Standing up for your beliefs and equal rights, dibur b’kol ram, is something both sides of my family have shown me. My Great Grand-Uncle Charles C. Moskowitz, was a very skilled basketball player. In 1913, he transferred from the City College of New York to New York University. He was invited to join a fraternity at NYU due to his athletic prowess. However, when he asked if several of his close Jewish friends could join, his request was denied. When he brought this up with his friends, they decided to form Alpha Epsilon Pi, known commonly as A E Pi, to be a fraternity for Jews. Today, A E Pi is the thirteenth largest fraternity in the United States and the largest in Canada. Its more famous alumni include CNN anchor Wolf Blitzer, Paul Simon, Art Garfunkel, Jerry Lewis, Congressman Jerrold Nadler, and Gene Wilder. I’m proud of my Uncle Charlie – he worked for the right of everyone,no matter their race or color or creed, to get drunk and pull  pranks. Of course, he also went on to become the president and treasurer of MGM Studios.

My next value is education, chee-nuch. My grandfather Irwin, never graduated from college because he had to work to support his family. I’ve been told one of the proudest days of Irwin’s life was when my father received a law degree from Cornell University.
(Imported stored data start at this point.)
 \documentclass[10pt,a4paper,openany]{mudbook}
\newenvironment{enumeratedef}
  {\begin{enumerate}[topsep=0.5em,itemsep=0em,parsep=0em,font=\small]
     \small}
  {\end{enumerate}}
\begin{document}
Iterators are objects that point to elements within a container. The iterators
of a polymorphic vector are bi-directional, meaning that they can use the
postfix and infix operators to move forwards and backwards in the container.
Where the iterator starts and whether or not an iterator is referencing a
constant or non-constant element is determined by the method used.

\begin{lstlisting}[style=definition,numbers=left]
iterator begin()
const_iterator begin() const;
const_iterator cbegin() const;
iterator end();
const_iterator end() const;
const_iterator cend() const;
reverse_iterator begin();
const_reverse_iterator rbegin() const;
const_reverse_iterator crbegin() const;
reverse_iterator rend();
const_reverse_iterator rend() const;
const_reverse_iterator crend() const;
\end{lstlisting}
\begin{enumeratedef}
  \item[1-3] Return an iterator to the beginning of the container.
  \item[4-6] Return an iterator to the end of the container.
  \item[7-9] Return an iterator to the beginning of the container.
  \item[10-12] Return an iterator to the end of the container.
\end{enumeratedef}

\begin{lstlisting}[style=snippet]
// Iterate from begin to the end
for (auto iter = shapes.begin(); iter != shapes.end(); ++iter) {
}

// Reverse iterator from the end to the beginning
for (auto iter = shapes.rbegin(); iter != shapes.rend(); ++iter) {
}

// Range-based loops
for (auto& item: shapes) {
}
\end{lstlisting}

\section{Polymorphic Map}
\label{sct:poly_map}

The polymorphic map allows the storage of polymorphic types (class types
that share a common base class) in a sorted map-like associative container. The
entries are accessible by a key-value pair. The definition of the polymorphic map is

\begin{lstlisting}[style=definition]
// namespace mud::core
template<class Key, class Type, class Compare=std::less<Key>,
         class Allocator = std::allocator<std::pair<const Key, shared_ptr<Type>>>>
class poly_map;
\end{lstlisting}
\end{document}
He was even prouder when my dad got his first job with a respectable law firm.

Just like today, when my parents encourage me – I use that as a polite word – to work hard in school, Irwin wanted his son to know more and go farther than he did. This drive to learn comes from both sides of the family, as my other grandfather, Ted, started the Connecticut Community College system, because he wanted poor and working-class people to be able to have the opportunities that come only from a college education.
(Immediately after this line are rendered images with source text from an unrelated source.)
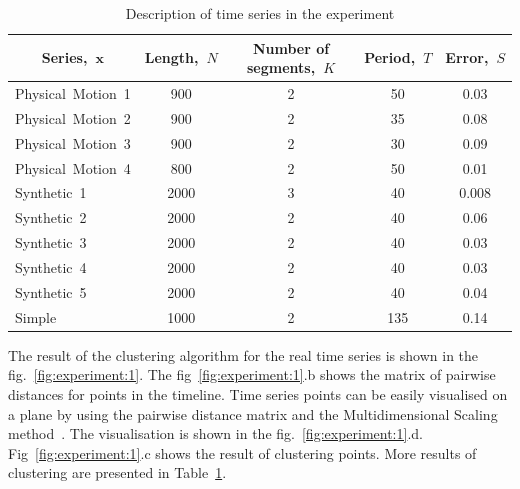 \documentclass[12pt, twoside]{article}
\numberwithin{equation}{section}
\begin{document}
\begin{table}[h!t]
\begin{center}
\caption{Description of time series in the experiment}
\label{table:experiment:1}
\begin{tabular}{|c|c|c|c|c|}
\hline
	Series,~$\textbf{x}$ &Length,~$N$& Number of segments,~$K$& Period,~$T$ & Error,~$S$\\
	\hline
	\multicolumn{1}{|l|}{Physical~Motion~1}
	& 900& 2& 50& 0.03\\
	\hline
	\multicolumn{1}{|l|}{Physical~Motion~2}
	& 900& 2& 35& 0.08\\
	\hline
	\multicolumn{1}{|l|}{Physical~Motion~3}
	& 900& 2& 30& 0.09\\
	\hline
	\multicolumn{1}{|l|}{Physical~Motion~4}
	& 800& 2& 50& 0.01\\
	\hline
	\multicolumn{1}{|l|}{Synthetic~1}
	& 2000& 3& 40& 0.008\\
	\hline
	\multicolumn{1}{|l|}{Synthetic~2}
	& 2000& 2& 40& 0.06\\
	\hline
	\multicolumn{1}{|l|}{Synthetic~3}
	& 2000& 2& 40& 0.03\\
	\hline
	\multicolumn{1}{|l|}{Synthetic~4}
	& 2000& 2& 40& 0.03\\
	\hline
	\multicolumn{1}{|l|}{Synthetic~5}
	& 2000& 2& 40& 0.04\\
	\hline
	\multicolumn{1}{|l|}{Simple}
	& 1000& 2& 135& 0.14\\
\hline

\end{tabular}
\end{center}
\end{table}

The result of the clustering algorithm for the real time series is shown in the fig.~\ref{fig:experiment:1}. The fig~\ref{fig:experiment:1}.b shows the matrix of pairwise distances for points in the timeline. Time series points can be easily visualised on a plane by using the pairwise distance matrix and the Multidimensional Scaling method~\cite{Borg2005}. The visualisation is shown in the fig.~\ref{fig:experiment:1}.d. Fig~\ref{fig:experiment:1}.c shows the result of clustering points. More results of clustering are presented in Table~\ref{table:experiment:1}.


\end{document}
With a proper education, people can go on to do great things and better themselves, their families, their communities, and the world. This means improving the world, tikkun olam. Not only did Ted and Irwin try to do this, but my parents do this as well, by donating to charity and participating in anti-war and political protests. My father became a lawyer to help people, and my mother became a filmmaker so that she could teach people. I uphold this value today by doing community service such as tutoring children, which you’ll hear more about later.

Bettering the world can be done with humor, who-more, and is almost as powerful a force as love to make people happy. Before my grandfather Ted died, he had been in failing health for a while. Once, my Aunt Tina took him to the doctor and was asked to name what he was suffering from. She listed congestive heart failure, diabetes, kidney failure – she went on and on. Ted looked at her and said, “Well, aren’t you the cheery one!”
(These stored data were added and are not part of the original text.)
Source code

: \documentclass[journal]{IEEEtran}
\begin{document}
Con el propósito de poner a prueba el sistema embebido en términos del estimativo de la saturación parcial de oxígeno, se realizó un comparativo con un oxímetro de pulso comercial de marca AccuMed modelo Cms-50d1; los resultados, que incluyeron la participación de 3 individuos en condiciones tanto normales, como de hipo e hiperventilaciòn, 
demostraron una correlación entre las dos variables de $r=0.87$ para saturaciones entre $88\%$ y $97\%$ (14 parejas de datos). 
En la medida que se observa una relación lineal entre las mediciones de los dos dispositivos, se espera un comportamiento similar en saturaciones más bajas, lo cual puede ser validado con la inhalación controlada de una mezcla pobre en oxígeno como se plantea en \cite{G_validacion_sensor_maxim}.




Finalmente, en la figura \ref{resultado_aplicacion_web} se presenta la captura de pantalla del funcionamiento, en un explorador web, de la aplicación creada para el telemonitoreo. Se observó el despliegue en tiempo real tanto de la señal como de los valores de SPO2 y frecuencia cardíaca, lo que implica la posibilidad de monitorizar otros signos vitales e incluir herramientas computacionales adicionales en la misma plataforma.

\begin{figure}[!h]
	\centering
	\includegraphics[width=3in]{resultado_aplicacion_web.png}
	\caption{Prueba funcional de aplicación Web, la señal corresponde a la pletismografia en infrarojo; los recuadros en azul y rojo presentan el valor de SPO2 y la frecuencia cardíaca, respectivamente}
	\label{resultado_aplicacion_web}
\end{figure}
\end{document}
Both sides of my family showed great care and love during Ted and Irwin’s final days. The difference between unhappy and happy final days is often the love of the people near you. And if love can ease a dying man’s pain, it deserves to be my last, but certainly not least important, value. Love, ahava, is the glue that holds families together, because if a family does not have love, it falls apart. This happened in my mother’s family, and now my parents are adamant about making a love-filled environment for me. How do they do this? About twice a month between October and March, my parents enjoy a certain kind of hell. Often getting up very early in the cold, cold morning, they shuttle me across frozen, depressing landscapes to get to an overheated, off-smelling, uncomfortable miniarena, enduring hours upon hours of mind numbing boringness to watch me swim for approximately sixty seconds. Yes, my parents attend all my swim meets. There are, of course, only two explanations: they don’t have anything better to do (and don’t worry, they’re not that depressing), or they love me enough to put up with this. And even though I repeatedly tell them that they don’t have to put up with it anymore, they do because they want to see my stroke get better. Which is, undoubtedly, some kind of
love.

It is not my job to say which of these values is the most important, for they are all equal. These values are special things, belonging to my family. They have been taught in my family for generations and I hope they will be as important 100 years from now as they were 100 years ago.